Abstract Mekong River Basin (MRB) experiences extreme droughts and floods frequently, due to the precipitation deficit across the basin. The meteorological droughts will have a profound impact on the distribution of soil moisture and hence agricultural productivity, which will lead to the reduction of surface water resources. It is therefore important to evaluate the deficits in hydrometeorological extremes, that is, precipitation, soil moisture, and streamflow to help decipher how one drought results in the other. In this study, a streamflow deficit index (SDI) has been proposed and applied to understand the changes in hydrology due to the fluctuations in precipitation and soil moisture in the Mekong River Basin (MRB). The study used percent normal (PN), a precipitation deficit index, and soil moisture deficit index (SMDI) to identify the initiation and sustenance of hydrological drought using SDI. The SMDI was obtained from soil moisture simulated using the soil and water assessment tool (SWAT) for the periods of 1980–2008. The study results suggested that the proposed index was able to represent the historical river flow deficit that persisted in the basin in the year 1992. Increasing variation in the streamflow deficit in parts of Thailand, Lao PDR, Vietnam, and Cambodia from the year 1992 was also captured by SDI. The flooding year 2000, which resulted in an economic loss of over 200 million USD, was also effectively captured by the proposed index.
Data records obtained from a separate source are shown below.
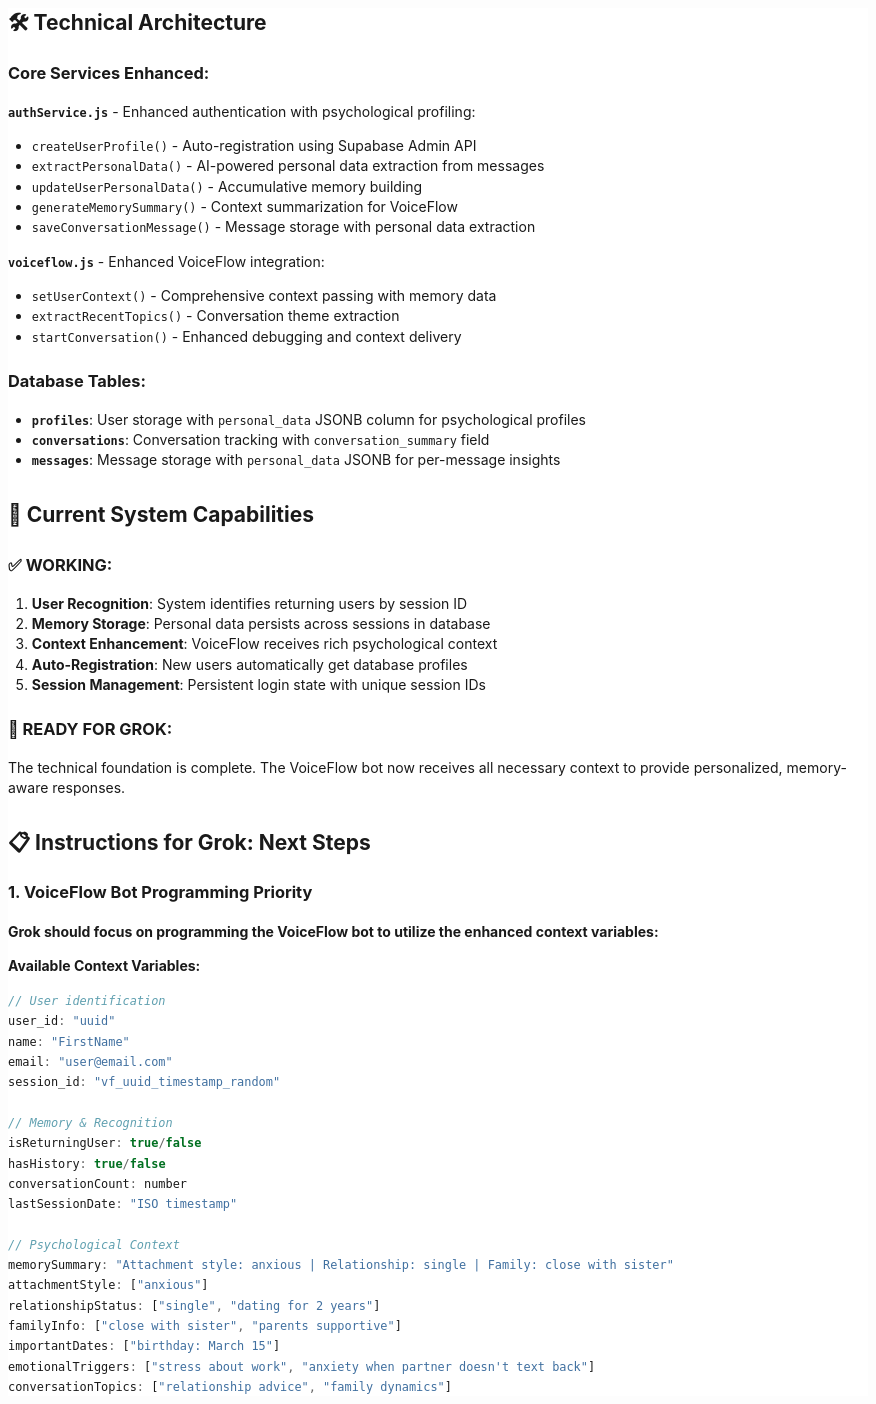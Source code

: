 ## 🛠️ **Technical Architecture**

### **Core Services Enhanced:**

**`authService.js`** - Enhanced authentication with psychological profiling:
- `createUserProfile()` - Auto-registration using Supabase Admin API
- `extractPersonalData()` - AI-powered personal data extraction from messages
- `updateUserPersonalData()` - Accumulative memory building
- `generateMemorySummary()` - Context summarization for VoiceFlow
- `saveConversationMessage()` - Message storage with personal data extraction

**`voiceflow.js`** - Enhanced VoiceFlow integration:
- `setUserContext()` - Comprehensive context passing with memory data
- `extractRecentTopics()` - Conversation theme extraction
- `startConversation()` - Enhanced debugging and context delivery

### **Database Tables:**
- **`profiles`**: User storage with `personal_data` JSONB column for psychological profiles
- **`conversations`**: Conversation tracking with `conversation_summary` field
- **`messages`**: Message storage with `personal_data` JSONB for per-message insights

## 🎯 **Current System Capabilities**

### **✅ WORKING:**
1. **User Recognition**: System identifies returning users by session ID
2. **Memory Storage**: Personal data persists across sessions in database
3. **Context Enhancement**: VoiceFlow receives rich psychological context
4. **Auto-Registration**: New users automatically get database profiles
5. **Session Management**: Persistent login state with unique session IDs

### **🔄 READY FOR GROK:**
The technical foundation is complete. The VoiceFlow bot now receives all necessary context to provide personalized, memory-aware responses.

## 📋 **Instructions for Grok: Next Steps**

### **1. VoiceFlow Bot Programming Priority**
**Grok should focus on programming the VoiceFlow bot to utilize the enhanced context variables:**

**Available Context Variables:**
```javascript
// User identification
user_id: "uuid"
name: "FirstName" 
email: "user@email.com"
session_id: "vf_uuid_timestamp_random"

// Memory & Recognition
isReturningUser: true/false
hasHistory: true/false
conversationCount: number
lastSessionDate: "ISO timestamp"

// Psychological Context
memorySummary: "Attachment style: anxious | Relationship: single | Family: close with sister"
attachmentStyle: ["anxious"] 
relationshipStatus: ["single", "dating for 2 years"]
familyInfo: ["close with sister", "parents supportive"]
importantDates: ["birthday: March 15"]
emotionalTriggers: ["stress about work", "anxiety when partner doesn't text back"]
conversationTopics: ["relationship advice", "family dynamics"]
```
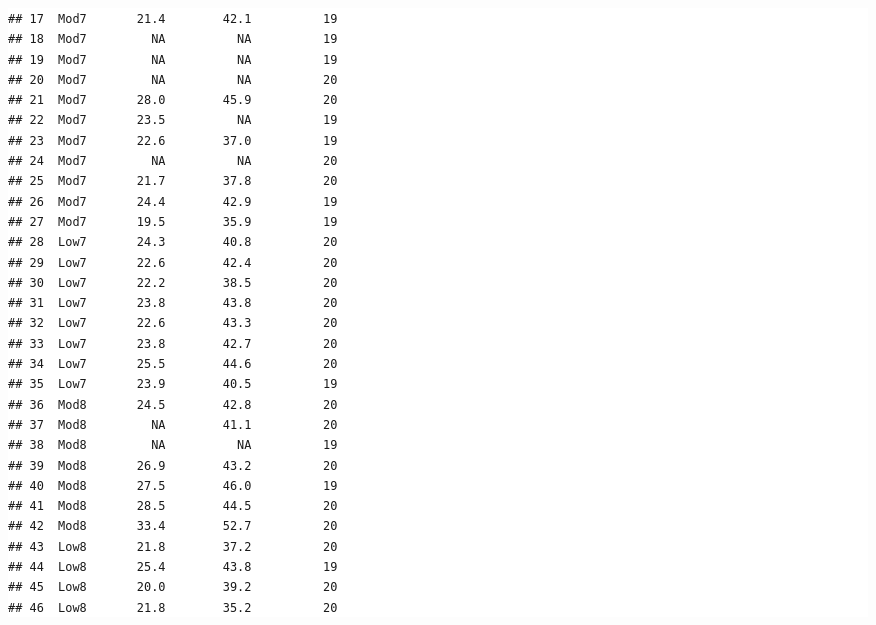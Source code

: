     ## 17  Mod7       21.4        42.1          19
    ## 18  Mod7         NA          NA          19
    ## 19  Mod7         NA          NA          19
    ## 20  Mod7         NA          NA          20
    ## 21  Mod7       28.0        45.9          20
    ## 22  Mod7       23.5          NA          19
    ## 23  Mod7       22.6        37.0          19
    ## 24  Mod7         NA          NA          20
    ## 25  Mod7       21.7        37.8          20
    ## 26  Mod7       24.4        42.9          19
    ## 27  Mod7       19.5        35.9          19
    ## 28  Low7       24.3        40.8          20
    ## 29  Low7       22.6        42.4          20
    ## 30  Low7       22.2        38.5          20
    ## 31  Low7       23.8        43.8          20
    ## 32  Low7       22.6        43.3          20
    ## 33  Low7       23.8        42.7          20
    ## 34  Low7       25.5        44.6          20
    ## 35  Low7       23.9        40.5          19
    ## 36  Mod8       24.5        42.8          20
    ## 37  Mod8         NA        41.1          20
    ## 38  Mod8         NA          NA          19
    ## 39  Mod8       26.9        43.2          20
    ## 40  Mod8       27.5        46.0          19
    ## 41  Mod8       28.5        44.5          20
    ## 42  Mod8       33.4        52.7          20
    ## 43  Low8       21.8        37.2          20
    ## 44  Low8       25.4        43.8          19
    ## 45  Low8       20.0        39.2          20
    ## 46  Low8       21.8        35.2          20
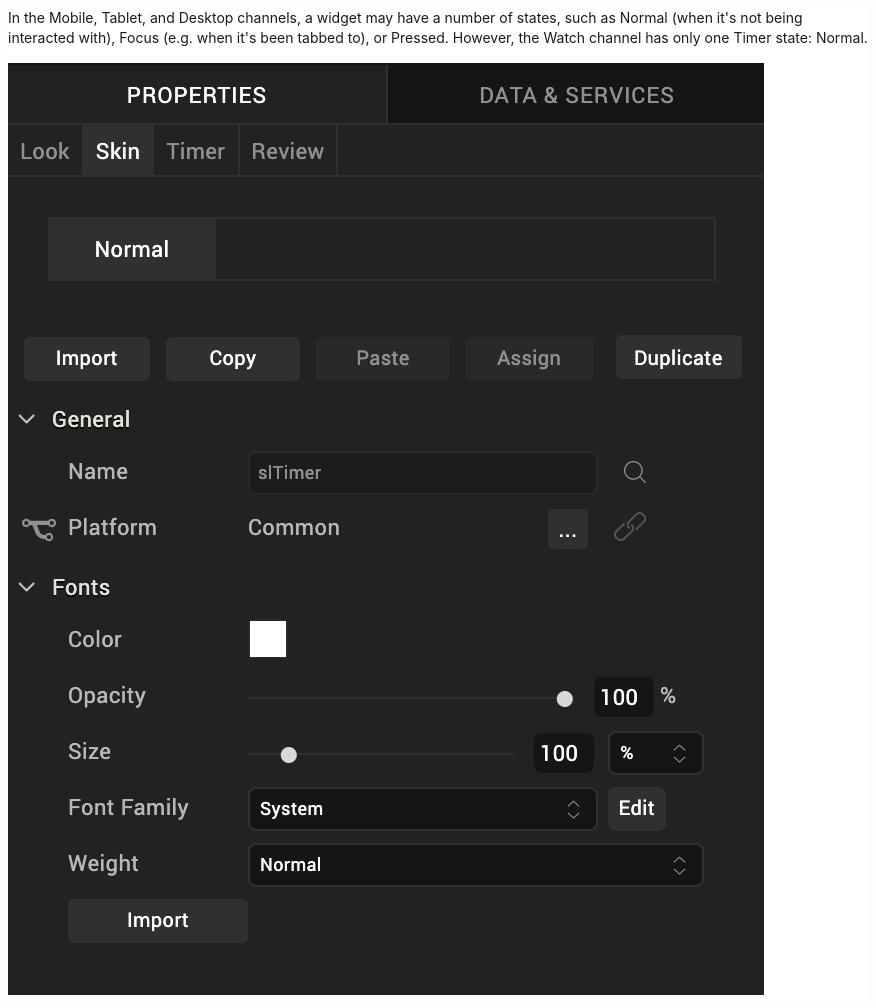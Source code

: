 In the Mobile, Tablet, and Desktop channels, a widget may have a number of states, such as Normal (when it's not being interacted with), Focus (e.g. when it's been tabbed to), or Pressed. However, the Watch channel has only one Timer state: Normal.

![](Resources/Images/WatchTimerWidgetSkinTab.png)
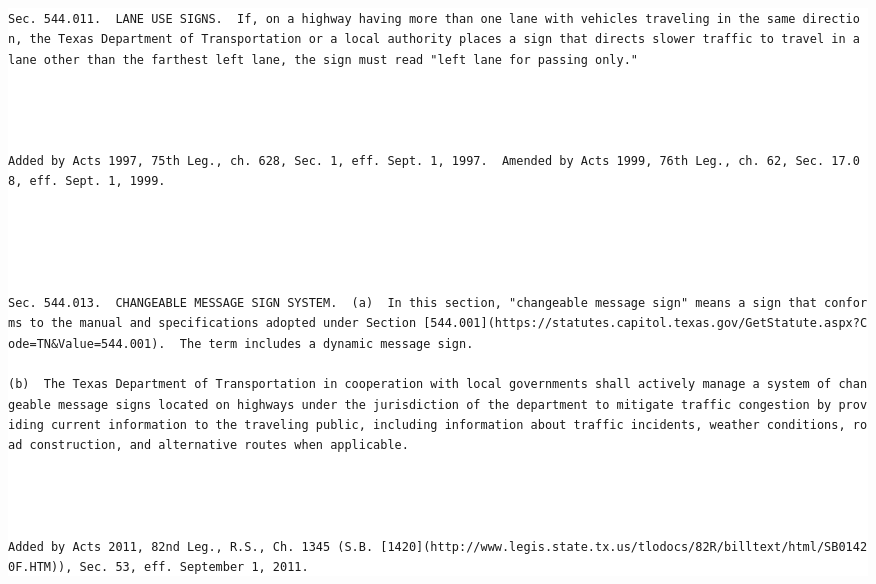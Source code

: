     Sec. 544.011.  LANE USE SIGNS.  If, on a highway having more than one lane with vehicles traveling in the same direction, the Texas Department of Transportation or a local authority places a sign that directs slower traffic to travel in a lane other than the farthest left lane, the sign must read "left lane for passing only."
    
    
    
    
    Added by Acts 1997, 75th Leg., ch. 628, Sec. 1, eff. Sept. 1, 1997.  Amended by Acts 1999, 76th Leg., ch. 62, Sec. 17.08, eff. Sept. 1, 1999.
    
    
    
    
    
    Sec. 544.013.  CHANGEABLE MESSAGE SIGN SYSTEM.  (a)  In this section, "changeable message sign" means a sign that conforms to the manual and specifications adopted under Section [544.001](https://statutes.capitol.texas.gov/GetStatute.aspx?Code=TN&Value=544.001).  The term includes a dynamic message sign.
    
    (b)  The Texas Department of Transportation in cooperation with local governments shall actively manage a system of changeable message signs located on highways under the jurisdiction of the department to mitigate traffic congestion by providing current information to the traveling public, including information about traffic incidents, weather conditions, road construction, and alternative routes when applicable.
    
    
    
    
    Added by Acts 2011, 82nd Leg., R.S., Ch. 1345 (S.B. [1420](http://www.legis.state.tx.us/tlodocs/82R/billtext/html/SB01420F.HTM)), Sec. 53, eff. September 1, 2011.
    
    
    
    
    				
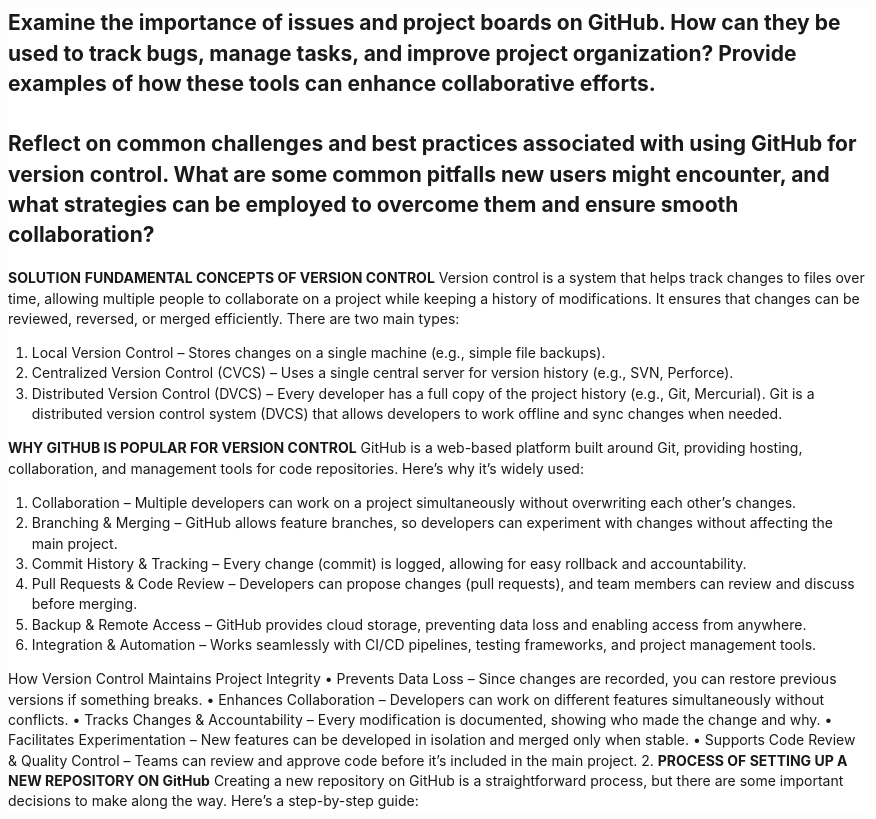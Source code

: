 ## Examine the importance of issues and project boards on GitHub. How can they be used to track bugs, manage tasks, and improve project organization? Provide examples of how these tools can enhance collaborative efforts.

## Reflect on common challenges and best practices associated with using GitHub for version control. What are some common pitfalls new users might encounter, and what strategies can be employed to overcome them and ensure smooth collaboration?


**SOLUTION**
**FUNDAMENTAL CONCEPTS OF VERSION CONTROL**
Version control is a system that helps track changes to files over time, allowing multiple people to collaborate on a project while keeping a history of modifications. It ensures that changes can be reviewed, reversed, or merged efficiently. There are two main types:
1.	Local Version Control – Stores changes on a single machine (e.g., simple file backups).
2.	Centralized Version Control (CVCS) – Uses a single central server for version history (e.g., SVN, Perforce).
3.	Distributed Version Control (DVCS) – Every developer has a full copy of the project history (e.g., Git, Mercurial).
Git is a distributed version control system (DVCS) that allows developers to work offline and sync changes when needed.

**WHY GITHUB IS POPULAR FOR VERSION CONTROL**
GitHub is a web-based platform built around Git, providing hosting, collaboration, and management tools for code repositories. Here’s why it’s widely used:
1.	Collaboration – Multiple developers can work on a project simultaneously without overwriting each other’s changes.
2.	Branching & Merging – GitHub allows feature branches, so developers can experiment with changes without affecting the main project.
3.	Commit History & Tracking – Every change (commit) is logged, allowing for easy rollback and accountability.
4.	Pull Requests & Code Review – Developers can propose changes (pull requests), and team members can review and discuss before merging.
5.	Backup & Remote Access – GitHub provides cloud storage, preventing data loss and enabling access from anywhere.
6.	Integration & Automation – Works seamlessly with CI/CD pipelines, testing frameworks, and project management tools.

How Version Control Maintains Project Integrity
•	Prevents Data Loss – Since changes are recorded, you can restore previous versions if something breaks.
•	Enhances Collaboration – Developers can work on different features simultaneously without conflicts.
•	Tracks Changes & Accountability – Every modification is documented, showing who made the change and why.
•	Facilitates Experimentation – New features can be developed in isolation and merged only when stable.
•	Supports Code Review & Quality Control – Teams can review and approve code before it’s included in the main project.
2. **PROCESS OF SETTING UP A NEW REPOSITORY ON GitHub**
Creating a new repository on GitHub is a straightforward process, but there are some important decisions to make along the way. Here’s a step-by-step guide:
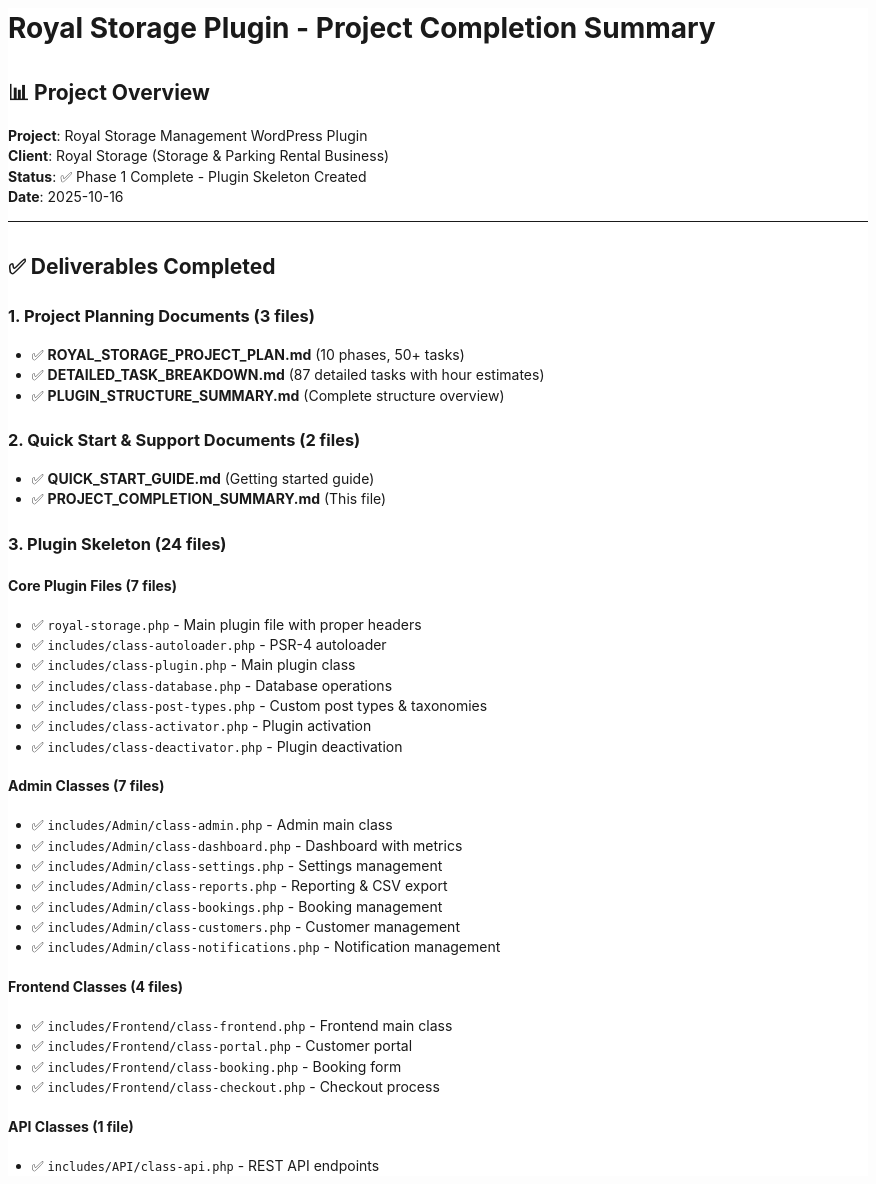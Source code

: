 # Royal Storage Plugin - Project Completion Summary

## 📊 Project Overview

**Project**: Royal Storage Management WordPress Plugin  
**Client**: Royal Storage (Storage & Parking Rental Business)  
**Status**: ✅ Phase 1 Complete - Plugin Skeleton Created  
**Date**: 2025-10-16

---

## ✅ Deliverables Completed

### 1. Project Planning Documents (3 files)
- ✅ **ROYAL_STORAGE_PROJECT_PLAN.md** (10 phases, 50+ tasks)
- ✅ **DETAILED_TASK_BREAKDOWN.md** (87 detailed tasks with hour estimates)
- ✅ **PLUGIN_STRUCTURE_SUMMARY.md** (Complete structure overview)

### 2. Quick Start & Support Documents (2 files)
- ✅ **QUICK_START_GUIDE.md** (Getting started guide)
- ✅ **PROJECT_COMPLETION_SUMMARY.md** (This file)

### 3. Plugin Skeleton (24 files)

#### Core Plugin Files (7 files)
- ✅ `royal-storage.php` - Main plugin file with proper headers
- ✅ `includes/class-autoloader.php` - PSR-4 autoloader
- ✅ `includes/class-plugin.php` - Main plugin class
- ✅ `includes/class-database.php` - Database operations
- ✅ `includes/class-post-types.php` - Custom post types & taxonomies
- ✅ `includes/class-activator.php` - Plugin activation
- ✅ `includes/class-deactivator.php` - Plugin deactivation

#### Admin Classes (7 files)
- ✅ `includes/Admin/class-admin.php` - Admin main class
- ✅ `includes/Admin/class-dashboard.php` - Dashboard with metrics
- ✅ `includes/Admin/class-settings.php` - Settings management
- ✅ `includes/Admin/class-reports.php` - Reporting & CSV export
- ✅ `includes/Admin/class-bookings.php` - Booking management
- ✅ `includes/Admin/class-customers.php` - Customer management
- ✅ `includes/Admin/class-notifications.php` - Notification management

#### Frontend Classes (4 files)
- ✅ `includes/Frontend/class-frontend.php` - Frontend main class
- ✅ `includes/Frontend/class-portal.php` - Customer portal
- ✅ `includes/Frontend/class-booking.php` - Booking form
- ✅ `includes/Frontend/class-checkout.php` - Checkout process

#### API Classes (1 file)
- ✅ `includes/API/class-api.php` - REST API endpoints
The lengthening of the streamflow drought, a metric used to represent drought propagation, was shorter by at least 2 months in forested catchments compared with that of agricultural catchments, which implies that any deficit in precipitation and soil moisture, will have a severe impact on agricultural basins. Similarly, the attenuation of both agricultural and hydrological drought was found to be smaller in forested subbasins than those in agricultural subbasins. The findings of the study will be useful for the timely identification of extreme hydrological events and for planning mitigation measures.